A year ago, many Ethiopians would not have dared to imagine the spectacle they are being treated to right now, as the government intensifies its crackdown on alleged corruption and gross human rights violations within the military and intelligence services.
The nation has watched in disbelief – and then cheered – as former high-ranking officers have been arrested on live television, handcuffed while surrounded by heavily armed security personnel and bundled into police vehicles. Times have indeed changed.
This is the biggest crackdown on corruption in Ethiopia’s recent history and it is being spearheaded by the bold and reformist Prime Minister Abiy Ahmed, who came to power in April.
His critics say he is carrying out a purge of the old guard in the military and intelligence services who for years have been almost untouchable and only answerable to those within their ranks.
Others argue it is merely political and is targeting officials from the Tigray region, who have long controlled the military and intelligence services. But the crackdown has also nabbed people from other ethnic groups.
The prime minister seems to be responding to concerns raised by the public, especially during the last four years when massive anti-government protests broke out in many parts of the country.
At the heart of the demonstrations were serious concerns about the alleged corruption which touched at the very core of the government and the military.
Torture and sodomy charges
The corruption scandals which have hit the military-run conglomerate, Metals and Engineering Company (Metec), have not been a secret in the country – they have long been whispered in homes, pubs and coffee places.
But no-one, it seemed, had the courage to take the problem head on until Mr Abiy came to office.
In this fight, the prime minister seems to have huge public support, having won over even some of his doubters who thought he did not have it in him to take on the military elite.
Other arrested officials have already appeared in court, facing charges that include torture, rape and sodomy.
Again, this did not come as a surprise to Ethiopians. Thousands of them were arbitrarily arrested over the years, and human rights groups have written numerous reports about the allegations against security officials.
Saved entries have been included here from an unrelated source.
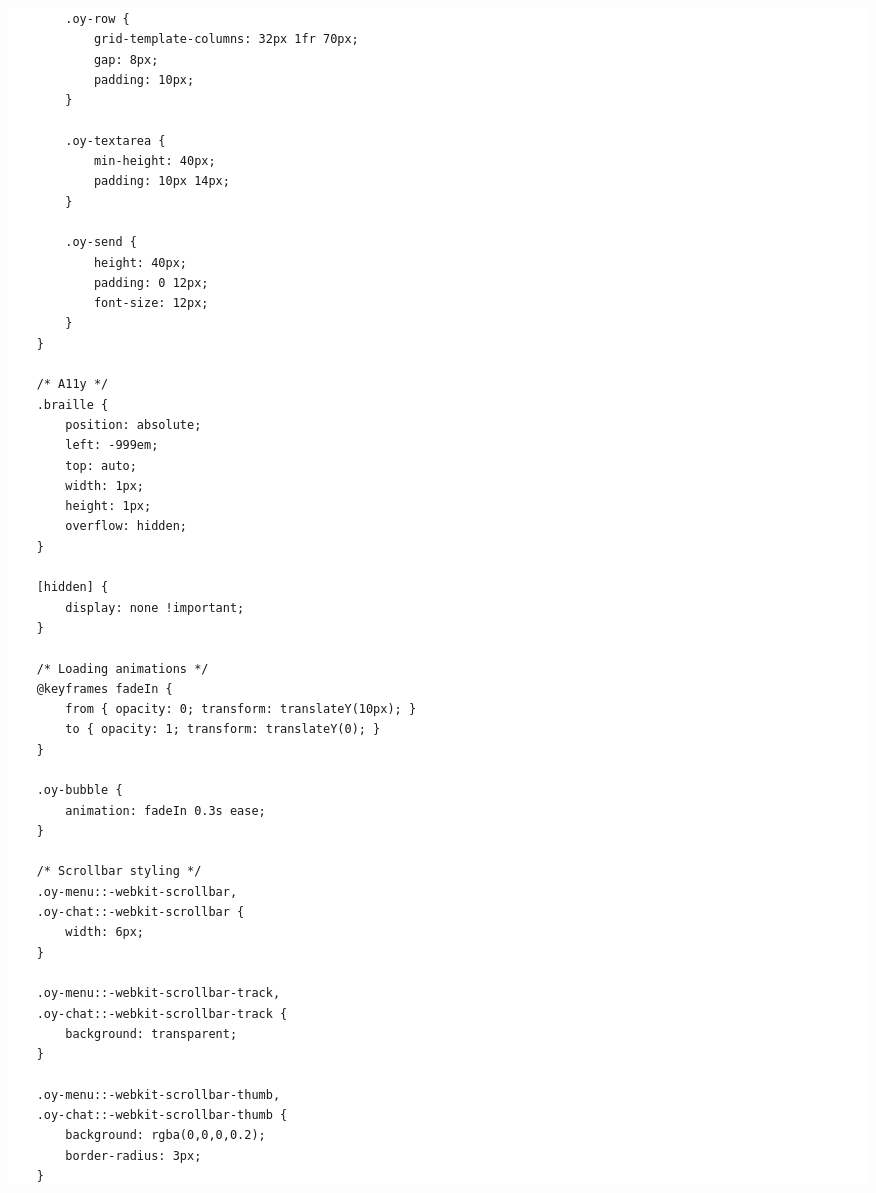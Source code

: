             .oy-row {
                grid-template-columns: 32px 1fr 70px;
                gap: 8px;
                padding: 10px;
            }
            
            .oy-textarea {
                min-height: 40px;
                padding: 10px 14px;
            }
            
            .oy-send {
                height: 40px;
                padding: 0 12px;
                font-size: 12px;
            }
        }

        /* A11y */
        .braille {
            position: absolute;
            left: -999em;
            top: auto;
            width: 1px;
            height: 1px;
            overflow: hidden;
        }

        [hidden] {
            display: none !important;
        }

        /* Loading animations */
        @keyframes fadeIn {
            from { opacity: 0; transform: translateY(10px); }
            to { opacity: 1; transform: translateY(0); }
        }

        .oy-bubble {
            animation: fadeIn 0.3s ease;
        }

        /* Scrollbar styling */
        .oy-menu::-webkit-scrollbar,
        .oy-chat::-webkit-scrollbar {
            width: 6px;
        }

        .oy-menu::-webkit-scrollbar-track,
        .oy-chat::-webkit-scrollbar-track {
            background: transparent;
        }

        .oy-menu::-webkit-scrollbar-thumb,
        .oy-chat::-webkit-scrollbar-thumb {
            background: rgba(0,0,0,0.2);
            border-radius: 3px;
        }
Abiy’s rapid pace of reform:
- 2 April – becomes prime minister after unexpected resignation of Hailemariam Desalegn
- May – frees thousands of political detainees, including opposition leader Andargachew Tsege
- 5 June – lifts state of emergency two months early
- 5 June – agrees to accept border ruling giving disputed territory to Eritrea
- 9 July – alongside the Eritrean president declares the end of war between the two countries
- 11 September – reopens land border with Eritrea
- 16 October – appoints women to half of ministerial posts
One question that has so far remained unanswered is the whereabouts of former intelligence chief Getachew Aseffa.
On Monday, the attorney general accused “the senior leadership of the national security agency” of being behind a failed assassination attempt against the prime minister during a rally in the capital Addis Ababa in June.
At least two people died when a grenade exploded just metres from the podium where Mr Abiy had addressed tens of thousands of his supporters.
But so far no-one has heard from Mr Getachew and it is not clear if the government has started a manhunt for him.
Before his exit from the intelligence services in June, he wielded massive power over the security apparatus.
But he constantly faced accusations of gross human rights violations, including the torture of suspects.
Mr Abiy last month accused a section of the military of attempting to stage a coup – a clear sign that despite the huge reforms he has brought into the country, he still faces pockets of resistance.